Wednesday, February 11, 2015

The Decision to have a creative life.

One day, not yesterday and not last week but years ago  I decided to have a creative life.

Having a creative life right now is mostly expressed as writing--but it's not just that. It's the way I live. Sometimes my creativity is expressed as writing or drawing or painting or gardening or conducting some odd experiment but it's a thread that goes through my day to day living. Because of that thread, I write nearly every day--this wasn't always the case.

When I was a young adult I was really prolific--I turned out short stories and artwork with frightening ease. And then when I was flushed into the working world it all stopped. I just couldn't get back in my groove. So I started to tell myself ridiculous stories about all the things I had before that "made me creative". I tried to simulate those things and blamed my lack of creative fire on my job, my relationship, obligations etc. I blamed it on living in a two-bedroom apartment with no "space" to write in. I blamed it on being in a relationship with a highly extroverted person who loved being social (and taking me with her). I blamed it on everything except my failure to sit down and put pen to paper.

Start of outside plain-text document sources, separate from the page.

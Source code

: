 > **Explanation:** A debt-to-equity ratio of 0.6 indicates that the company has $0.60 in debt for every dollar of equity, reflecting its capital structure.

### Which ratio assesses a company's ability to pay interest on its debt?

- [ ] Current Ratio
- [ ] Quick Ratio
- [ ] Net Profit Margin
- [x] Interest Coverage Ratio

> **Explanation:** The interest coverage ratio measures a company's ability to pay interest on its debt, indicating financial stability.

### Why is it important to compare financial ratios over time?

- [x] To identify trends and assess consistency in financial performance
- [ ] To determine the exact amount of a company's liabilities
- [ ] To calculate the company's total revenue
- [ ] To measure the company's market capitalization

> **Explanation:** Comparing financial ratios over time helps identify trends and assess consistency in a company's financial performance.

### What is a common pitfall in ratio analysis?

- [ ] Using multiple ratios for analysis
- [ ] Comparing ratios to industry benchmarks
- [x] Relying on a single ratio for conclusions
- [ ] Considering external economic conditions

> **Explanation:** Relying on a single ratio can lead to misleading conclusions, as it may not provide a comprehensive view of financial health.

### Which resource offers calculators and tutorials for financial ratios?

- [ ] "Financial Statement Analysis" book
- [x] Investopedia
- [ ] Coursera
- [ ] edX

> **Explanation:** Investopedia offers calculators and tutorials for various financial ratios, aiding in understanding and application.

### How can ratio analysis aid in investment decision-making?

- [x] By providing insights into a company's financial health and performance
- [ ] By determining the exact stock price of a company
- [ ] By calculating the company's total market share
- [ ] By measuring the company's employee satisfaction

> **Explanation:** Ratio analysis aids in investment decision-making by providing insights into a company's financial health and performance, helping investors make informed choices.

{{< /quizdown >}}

Instead of writing I spent my time thinking about what I didn't like doing, about how to escape the things I didn't like, and about how my life would be so much better once I finally escaped every irritation. Because then, once I wasn't irritated, I could finally have a creative life.

I played make believe that my creative life would happen in a future time when things were magically better.

My life felt like it was perpetually on hold.
I finally realized things wouldn't get better unless I sat down and wrote.

The space I wanted to have to create I had to create inside myself--the will to create no matter what my circumstances.

The will to create doesn't require me having a nice studio, perfect quiet, comfort or other rarified qualities. It meant making my creative life the Beloved. It meant taking the mundane and elevating it. Finding magic in everyday somethings. 

Today I'm focused on telling deeper truths.

It all started with the decision to have a creative life and believing in the perfection of right now.

Are you waiting for things to change so things will change for you or will you be the one to change first? How will you begin your own creative life?


Sunday, February 8, 2015

Trash thoughts didn't trash me

The last few weeks feel like I've been going from one personal energy crisis to the next. This happens. Life doesn't just stop because things aren't going smoothly or there is a cluster of "must do now" work happening. Usually, I navigate most of these things pretty gracefully but last week my mind decided it was going to go into full tantrum mode and tell me everything was total shit.

Everything. Total shit.

I woke up last Wednesday and immediately was treated to a long litany of bad news and negative predictions all courtesy of my mind.

Luckily I had a 7AM bus to catch as morning meetings so I couldn't pull the covers over my head. Up and out the door I went.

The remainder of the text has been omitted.